Green Party Mayor Welcomes Occupy Protests To Her City

By Joe Garofoli, San Francisco Chronicle

At least one Bay Area mayor is actually welcoming the Occupy Wall Street movement to her city: Richmond Mayor Gayle McLaughlin.

That’s good news because there will be an Occupy Wall Street speak out at 11 a.m. Friday near McLaughlin’s Civic Center Plaza office. People are invited to tell their stories of how they’ve lost their job, their home, can’t pay their student loans, can’t find a job, etc.

And McLaughlin will be there. As she wrote in a letter that’s been posted on the Occupy Richmond Facebook page: “The Occupy Wall Street movement has burst onto the scene, calling for an end to corporate domination all over the globe. We, in Richmond, are part of this movement and have everything to gain from it.”

But what if, we asked McLaughlin, the folks speaking out Friday decide to stay and camp a while there? She replied: “Yeah, I would stand with them for that.
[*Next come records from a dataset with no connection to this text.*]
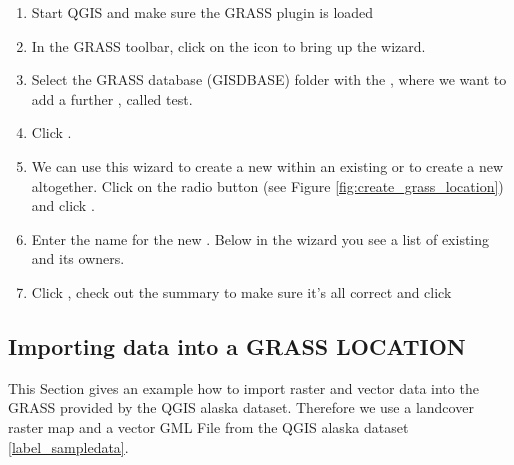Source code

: \begin{enumerate}
  \item Start QGIS and make sure the GRASS plugin is loaded
  \item In the GRASS toolbar, click on the 
   icon to bring up the 
   wizard.
  \item Select the GRASS database (GISDBASE) folder  
  with the , where we want to add a further 
  , called test.
  \item Click . 
  \item We can use this wizard to create a new  within an 
  existing  or to create a new  
  altogether. Click on the radio button  
  (see Figure \ref{fig:create_grass_location}) and click .
  \item Enter the name  for the new . Below 
  in the wizard you see a list of existing  and its owners.
  \item Click , check out the summary to make sure it's all 
  correct and click  
\end{enumerate}

\subsection{Importing data into a GRASS LOCATION}\label{sec:import_loc_data}

This Section gives an example how to import raster and vector data into the 
 GRASS  provided by the QGIS alaska 
dataset. Therefore we use a landcover raster map  
and a vector GML File  from the QGIS alaska 
dataset \ref{label_sampledata}.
I stand with this movement.”

She marched in the Nov. 2 general strike in Oakland for a bit. Asked what she thought of how Oakland Mayor Jean Quan has handled the Occupy Oakland occupation, McLaughlin said: “Elected officials need to state clearly and consistently where they stand. Or else they get caught in the crossroads.”

It will be interesting to see how large of a crowd Richmond draws Friday. If the Occupy movement is serious about expanding, it’s a short BART ride from Occupy Oakland to the Richmond speak-out. Wonder how many reinforcements from Oakland and SF will show up in Richmond in solidarity.

Back to Richmond, McLaughlin’s letter explained why there will be no shortage of stories Friday about how the current income inequality gap has hurt her city:

“We are a city that has an ever-growing disproportionate number of our residents living at or below the poverty level, while at the same time, we have a multi-billion dollar oil corporation operating their refinery in our backyard. Chevron recently doubled its quarterly profits and is brazen enough to simultaneously be seeking a property tax refund of approximately 100 million dollars from Richmond and Contra Costa County, which would leave our city and county in desparate straits. This is a reflection of an obscene economic inequity that threatens to get far worse.”